◆ **Collected data**
# # #
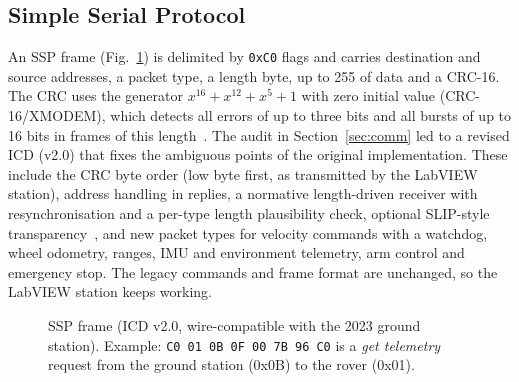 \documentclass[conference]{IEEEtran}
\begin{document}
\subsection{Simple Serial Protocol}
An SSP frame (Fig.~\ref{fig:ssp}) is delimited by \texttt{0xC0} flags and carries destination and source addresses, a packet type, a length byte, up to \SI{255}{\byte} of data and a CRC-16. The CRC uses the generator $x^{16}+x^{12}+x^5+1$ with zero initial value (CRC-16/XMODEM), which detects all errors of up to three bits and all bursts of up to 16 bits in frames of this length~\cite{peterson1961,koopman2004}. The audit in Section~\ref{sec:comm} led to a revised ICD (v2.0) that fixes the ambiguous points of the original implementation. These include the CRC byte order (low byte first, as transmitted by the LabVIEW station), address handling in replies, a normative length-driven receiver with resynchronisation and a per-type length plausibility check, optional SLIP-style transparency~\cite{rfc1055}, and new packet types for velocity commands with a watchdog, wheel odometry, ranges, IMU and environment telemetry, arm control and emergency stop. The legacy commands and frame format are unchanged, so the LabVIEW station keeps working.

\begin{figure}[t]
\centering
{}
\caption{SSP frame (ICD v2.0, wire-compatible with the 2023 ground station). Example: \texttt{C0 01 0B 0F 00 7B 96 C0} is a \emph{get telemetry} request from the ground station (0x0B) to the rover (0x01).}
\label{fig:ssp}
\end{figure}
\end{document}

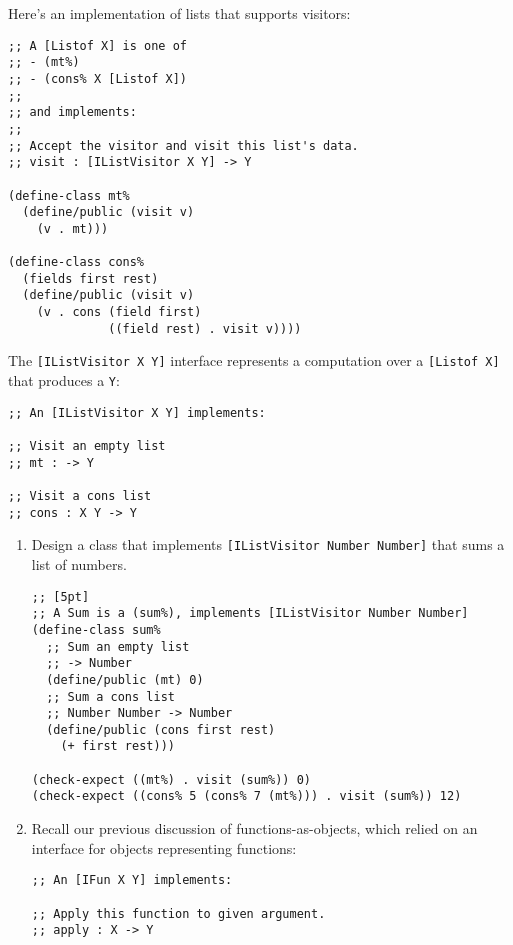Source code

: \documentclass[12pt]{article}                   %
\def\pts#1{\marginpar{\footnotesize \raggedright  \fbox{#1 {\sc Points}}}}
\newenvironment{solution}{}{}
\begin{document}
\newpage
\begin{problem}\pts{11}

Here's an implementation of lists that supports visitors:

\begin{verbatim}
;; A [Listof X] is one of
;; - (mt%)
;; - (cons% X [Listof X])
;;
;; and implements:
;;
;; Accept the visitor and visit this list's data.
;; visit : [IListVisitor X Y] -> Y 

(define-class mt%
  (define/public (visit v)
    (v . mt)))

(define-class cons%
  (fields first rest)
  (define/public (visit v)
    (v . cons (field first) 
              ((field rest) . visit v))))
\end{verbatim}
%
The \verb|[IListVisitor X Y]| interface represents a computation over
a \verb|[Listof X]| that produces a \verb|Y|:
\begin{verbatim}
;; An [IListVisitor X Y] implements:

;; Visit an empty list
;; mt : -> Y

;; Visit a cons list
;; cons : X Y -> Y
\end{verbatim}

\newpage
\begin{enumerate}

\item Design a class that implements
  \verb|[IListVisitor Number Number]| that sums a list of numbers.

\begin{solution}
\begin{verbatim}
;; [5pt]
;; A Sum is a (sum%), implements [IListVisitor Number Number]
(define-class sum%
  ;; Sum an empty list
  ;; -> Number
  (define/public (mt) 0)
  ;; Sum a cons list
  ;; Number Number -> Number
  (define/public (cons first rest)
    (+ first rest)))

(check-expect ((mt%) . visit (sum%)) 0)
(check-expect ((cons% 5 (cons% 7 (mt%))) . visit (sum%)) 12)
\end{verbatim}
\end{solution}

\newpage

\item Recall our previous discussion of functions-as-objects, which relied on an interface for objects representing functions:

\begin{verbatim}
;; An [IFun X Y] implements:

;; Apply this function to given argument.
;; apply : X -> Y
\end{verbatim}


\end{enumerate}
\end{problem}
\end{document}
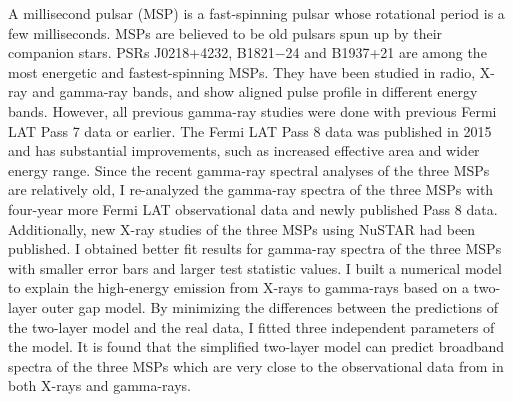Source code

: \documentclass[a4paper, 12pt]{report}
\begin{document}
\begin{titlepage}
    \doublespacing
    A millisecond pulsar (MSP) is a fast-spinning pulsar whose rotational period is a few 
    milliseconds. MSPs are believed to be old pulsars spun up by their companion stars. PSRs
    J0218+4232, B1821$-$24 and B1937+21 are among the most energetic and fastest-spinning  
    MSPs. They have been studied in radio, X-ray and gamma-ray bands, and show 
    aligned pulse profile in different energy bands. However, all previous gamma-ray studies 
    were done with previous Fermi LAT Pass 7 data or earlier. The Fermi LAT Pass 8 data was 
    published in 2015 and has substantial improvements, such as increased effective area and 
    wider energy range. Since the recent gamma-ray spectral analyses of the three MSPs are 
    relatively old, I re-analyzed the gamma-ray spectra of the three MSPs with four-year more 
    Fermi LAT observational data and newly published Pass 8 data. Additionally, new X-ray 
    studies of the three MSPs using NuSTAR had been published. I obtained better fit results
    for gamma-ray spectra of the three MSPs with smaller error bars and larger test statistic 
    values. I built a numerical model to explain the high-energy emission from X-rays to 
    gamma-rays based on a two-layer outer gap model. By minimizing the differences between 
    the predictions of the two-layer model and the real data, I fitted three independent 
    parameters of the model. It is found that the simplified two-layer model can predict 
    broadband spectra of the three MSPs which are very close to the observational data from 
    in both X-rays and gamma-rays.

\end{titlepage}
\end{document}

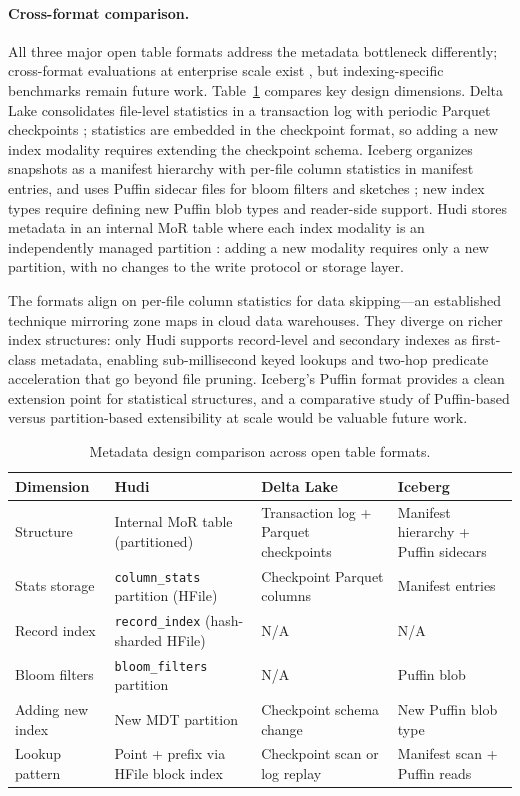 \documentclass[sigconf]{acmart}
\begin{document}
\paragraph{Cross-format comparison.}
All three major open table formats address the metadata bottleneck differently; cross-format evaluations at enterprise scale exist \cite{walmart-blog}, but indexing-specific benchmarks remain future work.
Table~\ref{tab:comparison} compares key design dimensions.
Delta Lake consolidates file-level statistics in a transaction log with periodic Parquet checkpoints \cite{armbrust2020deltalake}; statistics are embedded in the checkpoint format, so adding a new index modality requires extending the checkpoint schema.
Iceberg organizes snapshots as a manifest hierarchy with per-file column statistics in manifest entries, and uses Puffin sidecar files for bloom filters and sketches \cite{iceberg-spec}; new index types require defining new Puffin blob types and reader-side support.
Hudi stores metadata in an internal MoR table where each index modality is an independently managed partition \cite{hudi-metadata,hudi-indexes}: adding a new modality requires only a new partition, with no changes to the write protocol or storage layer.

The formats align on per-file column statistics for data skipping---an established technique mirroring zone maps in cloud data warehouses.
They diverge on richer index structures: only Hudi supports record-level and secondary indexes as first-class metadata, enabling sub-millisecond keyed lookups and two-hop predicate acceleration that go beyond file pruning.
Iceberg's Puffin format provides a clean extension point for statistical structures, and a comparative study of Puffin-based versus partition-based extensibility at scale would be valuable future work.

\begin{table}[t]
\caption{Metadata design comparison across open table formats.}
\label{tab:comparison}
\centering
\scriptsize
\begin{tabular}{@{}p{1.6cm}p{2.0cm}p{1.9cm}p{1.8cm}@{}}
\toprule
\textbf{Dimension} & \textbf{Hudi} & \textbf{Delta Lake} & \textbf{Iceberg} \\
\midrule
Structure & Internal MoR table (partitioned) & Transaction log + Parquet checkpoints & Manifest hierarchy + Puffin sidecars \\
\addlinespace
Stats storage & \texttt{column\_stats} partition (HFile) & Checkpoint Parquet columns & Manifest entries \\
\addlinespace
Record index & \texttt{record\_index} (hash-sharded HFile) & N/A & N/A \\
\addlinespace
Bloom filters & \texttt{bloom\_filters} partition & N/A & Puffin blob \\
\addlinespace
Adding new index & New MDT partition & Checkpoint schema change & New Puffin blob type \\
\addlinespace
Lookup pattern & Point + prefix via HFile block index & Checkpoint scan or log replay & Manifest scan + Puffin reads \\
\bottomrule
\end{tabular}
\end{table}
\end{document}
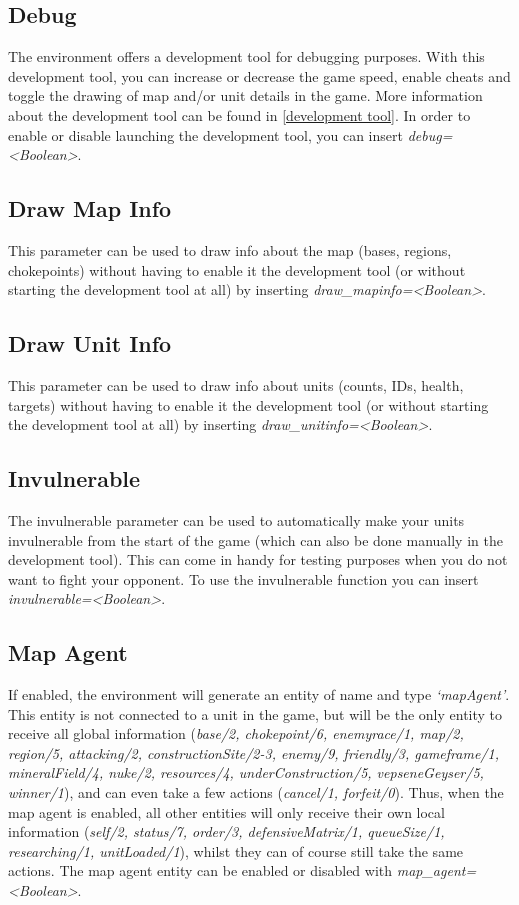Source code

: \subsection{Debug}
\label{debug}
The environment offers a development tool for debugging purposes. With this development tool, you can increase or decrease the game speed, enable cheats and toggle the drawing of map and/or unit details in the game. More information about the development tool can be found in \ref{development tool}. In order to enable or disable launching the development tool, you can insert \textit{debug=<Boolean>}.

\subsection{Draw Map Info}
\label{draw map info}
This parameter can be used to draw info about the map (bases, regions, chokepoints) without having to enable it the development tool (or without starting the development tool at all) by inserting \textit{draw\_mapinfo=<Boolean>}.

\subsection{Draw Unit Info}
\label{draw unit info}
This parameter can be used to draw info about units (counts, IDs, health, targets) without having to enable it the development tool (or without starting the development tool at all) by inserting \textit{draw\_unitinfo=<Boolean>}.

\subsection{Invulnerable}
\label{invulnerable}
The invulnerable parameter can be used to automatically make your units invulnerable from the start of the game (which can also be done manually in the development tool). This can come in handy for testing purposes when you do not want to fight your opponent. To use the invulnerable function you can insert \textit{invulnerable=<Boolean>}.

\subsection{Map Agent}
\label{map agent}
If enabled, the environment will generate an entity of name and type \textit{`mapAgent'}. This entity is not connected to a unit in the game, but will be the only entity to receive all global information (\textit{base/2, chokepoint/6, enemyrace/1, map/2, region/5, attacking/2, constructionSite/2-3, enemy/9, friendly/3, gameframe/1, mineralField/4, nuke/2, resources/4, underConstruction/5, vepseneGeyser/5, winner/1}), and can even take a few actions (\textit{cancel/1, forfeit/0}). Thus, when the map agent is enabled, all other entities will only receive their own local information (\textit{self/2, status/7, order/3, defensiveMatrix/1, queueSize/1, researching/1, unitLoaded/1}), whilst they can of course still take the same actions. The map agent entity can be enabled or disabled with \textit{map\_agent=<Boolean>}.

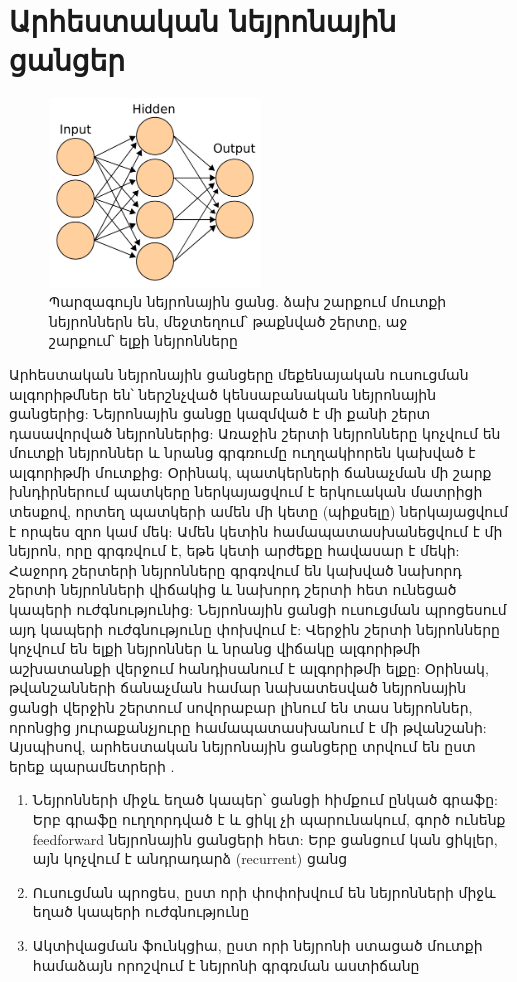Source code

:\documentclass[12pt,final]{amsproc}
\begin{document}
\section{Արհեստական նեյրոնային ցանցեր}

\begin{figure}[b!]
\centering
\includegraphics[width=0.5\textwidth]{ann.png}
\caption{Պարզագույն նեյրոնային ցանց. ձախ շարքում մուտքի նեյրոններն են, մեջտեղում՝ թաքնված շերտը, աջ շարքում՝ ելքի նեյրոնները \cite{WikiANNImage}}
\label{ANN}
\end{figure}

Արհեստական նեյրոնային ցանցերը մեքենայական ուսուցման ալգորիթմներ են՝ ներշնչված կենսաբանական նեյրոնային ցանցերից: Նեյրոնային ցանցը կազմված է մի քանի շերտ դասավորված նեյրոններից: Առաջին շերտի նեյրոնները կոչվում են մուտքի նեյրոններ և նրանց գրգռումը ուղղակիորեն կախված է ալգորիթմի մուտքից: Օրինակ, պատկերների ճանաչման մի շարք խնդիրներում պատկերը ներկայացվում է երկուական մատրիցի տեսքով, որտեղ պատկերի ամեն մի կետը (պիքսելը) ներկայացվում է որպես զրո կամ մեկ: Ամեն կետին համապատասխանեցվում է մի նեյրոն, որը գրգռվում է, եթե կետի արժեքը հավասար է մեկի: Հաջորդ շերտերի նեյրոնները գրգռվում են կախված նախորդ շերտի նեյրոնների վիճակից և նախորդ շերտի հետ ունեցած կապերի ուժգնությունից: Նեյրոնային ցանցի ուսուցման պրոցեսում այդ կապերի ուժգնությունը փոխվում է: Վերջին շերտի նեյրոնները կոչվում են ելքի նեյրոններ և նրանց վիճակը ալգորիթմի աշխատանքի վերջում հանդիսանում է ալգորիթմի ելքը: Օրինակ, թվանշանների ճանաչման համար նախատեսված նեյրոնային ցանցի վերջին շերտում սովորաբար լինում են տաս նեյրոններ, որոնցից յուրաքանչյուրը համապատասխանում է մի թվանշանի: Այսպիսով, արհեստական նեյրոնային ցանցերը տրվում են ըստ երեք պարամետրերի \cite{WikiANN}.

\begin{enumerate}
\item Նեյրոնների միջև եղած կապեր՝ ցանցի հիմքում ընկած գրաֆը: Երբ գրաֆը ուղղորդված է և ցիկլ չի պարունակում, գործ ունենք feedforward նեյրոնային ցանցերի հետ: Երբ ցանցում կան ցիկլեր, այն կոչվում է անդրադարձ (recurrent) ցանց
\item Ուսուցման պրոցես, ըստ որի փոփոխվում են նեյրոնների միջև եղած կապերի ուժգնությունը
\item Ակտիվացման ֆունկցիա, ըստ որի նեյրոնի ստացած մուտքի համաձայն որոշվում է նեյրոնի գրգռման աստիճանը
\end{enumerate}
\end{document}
# # #
◆ **Your instructions**
Copy the lines above exactly, beginning at the line that has "A millisecond pulsar" and stopping after the line that has "studies of the", and omit the rest.

◆ **Reply to the exercise**
    A millisecond pulsar (MSP) is a fast-spinning pulsar whose rotational period is a few 
    milliseconds. MSPs are believed to be old pulsars spun up by their companion stars. PSRs
    J0218+4232, B1821$-$24 and B1937+21 are among the most energetic and fastest-spinning  
    MSPs. They have been studied in radio, X-ray and gamma-ray bands, and show 
    aligned pulse profile in different energy bands. However, all previous gamma-ray studies 
    were done with previous Fermi LAT Pass 7 data or earlier. The Fermi LAT Pass 8 data was 
    published in 2015 and has substantial improvements, such as increased effective area and 
    wider energy range. Since the recent gamma-ray spectral analyses of the three MSPs are 
    relatively old, I re-analyzed the gamma-ray spectra of the three MSPs with four-year more 
    Fermi LAT observational data and newly published Pass 8 data. Additionally, new X-ray 
    studies of the three MSPs using NuSTAR had been published. I obtained better fit results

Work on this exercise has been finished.